Technical Article

The Effect of Symmetry on the Fourier Coefficients

3 hours ago by Dr. Steve Arar

Learn about how symmetry in signals can simplify the calculation of the Fourier coefficients when used to find the steady-state response of a circuit.

Finding the Fourier series coefficients of a waveform often involves some relatively tedious calculations. Only by visual inspection of the waveform and without performing a single calculation, it is sometimes possible to determine which coefficients are going to work out to zero. This can be done when the waveform possesses certain types of symmetries. Read on to learn about these symmetries and how they can be used to simplify the calculation of the Fourier coefficients. 

 

Understanding Fourier Series Coefficients

The following equation can be used to express a periodic signal, f(t), with period T in terms of its Fourier series coefficients:

 

$$f(t)=a_0 + \sum_{n=1}^{\infty}a_{n}cos(n\omega_{0}t)+\sum_{n=1}^{\infty}b_{n}sin(n\omega_{0}t)$$

 

Where a0, an, and bn are the Fourier coefficients of the signal; and $$\omega_{0}={\frac{2π}{T}}$$ represents the fundamental frequency of the periodic signal. The frequency n0 is known as the n-th harmonic of the waveform.

The coefficients can be calculated by the following equations:

 

$$a_0 = \frac{1}{T}\int_{-\frac{T}{2}}^{+\frac{T}{2}}f(t)dt$$

Equation 1.

 

$$a_n = \frac{2}{T}\int_{-\frac{T}{2}}^{+\frac{T}{2}}f(t)cos(n \omega_0 t)dt$$

Equation 2.

 

$$b_n = \frac{2}{T}\int_{-\frac{T}{2}}^{+\frac{T}{2}}f(t)sin(n \omega_0 t)dt$$

Equation 3.

 

Let’s see how different types of symmetries can simplify the calculation of the above coefficients.

 

Even-function Symmetry

Figure 1 shows an example waveform with period T that has even symmetry.

 

An example symmetrical waveform with period T.

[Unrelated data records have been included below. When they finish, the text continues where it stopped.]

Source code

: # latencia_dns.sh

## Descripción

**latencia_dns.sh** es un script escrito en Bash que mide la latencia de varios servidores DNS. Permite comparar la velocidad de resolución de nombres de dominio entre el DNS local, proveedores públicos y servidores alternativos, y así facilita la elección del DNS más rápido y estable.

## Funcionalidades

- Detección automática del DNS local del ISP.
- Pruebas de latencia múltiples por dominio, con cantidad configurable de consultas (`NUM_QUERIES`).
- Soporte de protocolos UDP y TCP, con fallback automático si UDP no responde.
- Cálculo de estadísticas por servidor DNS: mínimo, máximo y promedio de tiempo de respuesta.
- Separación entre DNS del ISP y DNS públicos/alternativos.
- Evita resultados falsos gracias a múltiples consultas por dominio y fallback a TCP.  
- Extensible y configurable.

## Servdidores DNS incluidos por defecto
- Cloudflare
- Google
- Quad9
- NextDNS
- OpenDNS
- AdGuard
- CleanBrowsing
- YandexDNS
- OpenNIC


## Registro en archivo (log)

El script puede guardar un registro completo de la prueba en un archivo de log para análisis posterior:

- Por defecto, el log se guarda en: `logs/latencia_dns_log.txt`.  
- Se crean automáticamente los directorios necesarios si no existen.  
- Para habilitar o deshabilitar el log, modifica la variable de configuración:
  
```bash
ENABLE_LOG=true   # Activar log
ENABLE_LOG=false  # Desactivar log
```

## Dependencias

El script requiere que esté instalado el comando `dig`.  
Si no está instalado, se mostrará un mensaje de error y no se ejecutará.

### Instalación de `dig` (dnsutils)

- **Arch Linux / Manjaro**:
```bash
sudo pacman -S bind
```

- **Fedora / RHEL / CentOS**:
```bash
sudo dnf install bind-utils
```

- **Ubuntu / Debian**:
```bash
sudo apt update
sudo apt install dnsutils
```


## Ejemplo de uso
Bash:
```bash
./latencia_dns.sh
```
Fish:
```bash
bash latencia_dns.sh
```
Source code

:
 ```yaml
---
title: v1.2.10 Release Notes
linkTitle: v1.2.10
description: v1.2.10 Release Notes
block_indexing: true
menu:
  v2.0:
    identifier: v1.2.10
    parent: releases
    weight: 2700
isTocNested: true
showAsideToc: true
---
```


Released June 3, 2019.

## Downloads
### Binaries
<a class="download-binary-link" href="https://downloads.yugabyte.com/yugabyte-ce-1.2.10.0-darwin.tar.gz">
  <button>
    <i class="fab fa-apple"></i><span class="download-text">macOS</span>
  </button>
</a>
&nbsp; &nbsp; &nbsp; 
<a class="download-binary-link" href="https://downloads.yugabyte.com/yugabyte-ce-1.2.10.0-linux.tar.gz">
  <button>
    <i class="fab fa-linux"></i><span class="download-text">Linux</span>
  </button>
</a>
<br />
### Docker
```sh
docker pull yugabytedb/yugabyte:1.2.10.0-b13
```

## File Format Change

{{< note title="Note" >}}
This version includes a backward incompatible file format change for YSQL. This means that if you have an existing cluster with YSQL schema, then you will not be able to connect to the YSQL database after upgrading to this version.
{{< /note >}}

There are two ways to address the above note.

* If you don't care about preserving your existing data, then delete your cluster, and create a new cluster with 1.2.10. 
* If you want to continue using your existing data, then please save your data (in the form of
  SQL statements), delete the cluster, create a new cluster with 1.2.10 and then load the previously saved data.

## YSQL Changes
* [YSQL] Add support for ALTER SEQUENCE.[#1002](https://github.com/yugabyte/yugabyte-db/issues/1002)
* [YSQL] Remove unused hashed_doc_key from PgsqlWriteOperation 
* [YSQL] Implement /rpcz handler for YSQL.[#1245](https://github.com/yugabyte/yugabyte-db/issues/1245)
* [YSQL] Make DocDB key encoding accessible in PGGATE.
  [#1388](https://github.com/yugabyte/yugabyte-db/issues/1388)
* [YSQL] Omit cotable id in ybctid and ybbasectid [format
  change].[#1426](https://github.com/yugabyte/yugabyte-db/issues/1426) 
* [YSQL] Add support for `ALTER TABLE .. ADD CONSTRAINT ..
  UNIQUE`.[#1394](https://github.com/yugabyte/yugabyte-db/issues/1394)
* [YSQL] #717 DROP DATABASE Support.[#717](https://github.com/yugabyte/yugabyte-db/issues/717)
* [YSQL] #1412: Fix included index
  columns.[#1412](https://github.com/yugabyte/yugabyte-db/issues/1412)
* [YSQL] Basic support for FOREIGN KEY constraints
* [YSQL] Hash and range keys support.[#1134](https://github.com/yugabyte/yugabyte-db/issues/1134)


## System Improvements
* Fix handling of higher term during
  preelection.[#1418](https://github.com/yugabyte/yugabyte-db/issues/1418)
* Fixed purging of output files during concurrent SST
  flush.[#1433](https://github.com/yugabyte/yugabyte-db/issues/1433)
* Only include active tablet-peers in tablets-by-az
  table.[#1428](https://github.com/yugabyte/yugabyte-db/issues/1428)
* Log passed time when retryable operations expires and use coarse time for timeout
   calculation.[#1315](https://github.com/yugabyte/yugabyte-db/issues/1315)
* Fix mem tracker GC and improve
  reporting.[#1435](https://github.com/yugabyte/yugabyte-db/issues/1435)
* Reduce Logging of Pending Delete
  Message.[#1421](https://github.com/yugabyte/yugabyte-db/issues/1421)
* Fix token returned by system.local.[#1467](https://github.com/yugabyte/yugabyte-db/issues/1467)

Figure 1. An example symmetrical waveform with period T.

 

The graph of an even function is symmetric about the vertical axis (y-axis). In mathematical language, f(t) is even if it satisfies the following condition for all t:

 

f(–t) = f(t) 

 

A familiar example of even functions is f(t) = cos(t) as it produces the same value for both positive and negative values of a given t. Figure 2 plots f2(t) = cos(2πt). 

 

Example function plot.

Figure 2. Example function plot for f2(t) = cos(2πt).

 

Another even signal is shown in Figure 3.

 

An example of an even signal.

Figure 3. An example of an even signal.

 

Although both f1(t) and f3(t) in Figures 1 and 3 have even symmetry, we’ll discuss shortly that f3(t) possesses other levels of symmetry, namely half-wave and quarter-wave symmetries. For now, just notice that the value f3(t) takes over the second half of its period. For example, the T/2 to T interval is equal to the negative of the values while the signal takes over its previous half-cycle (the 0 to T/2 interval).

 

Odd-function Symmetry

An example function with odd symmetry is shown in Figure 4.

 

An example function with odd symmetry.

Figure 4. An example function with odd symmetry.

 

The graph of an odd function is symmetric about the origin. If f(t) is an odd function, it satisfies the following condition:

 

f(–t) = –f(t)

 

Unlike cosine, the sine function is an odd function. Figure 5 shows the plot of f(t) = sin(2πt). 

 

Figure 5. Example graph plot function for f(t) = sin(2πt). 

 

Another example is depicted in Figure 6.

 

Figure 6. Another graph example of the same plot.

 

While both f4(t) and f5(t), depicted in Figures 4 and 6, have odd symmetry, f5(t) possesses half-wave and quarter-wave symmetries as well. Note that the values f5(t) produces over the second half of its period, say the T/2 to T interval, is equal to the negative of the values the signal takes over its previous half-cycle (the 0 to T/2 interval).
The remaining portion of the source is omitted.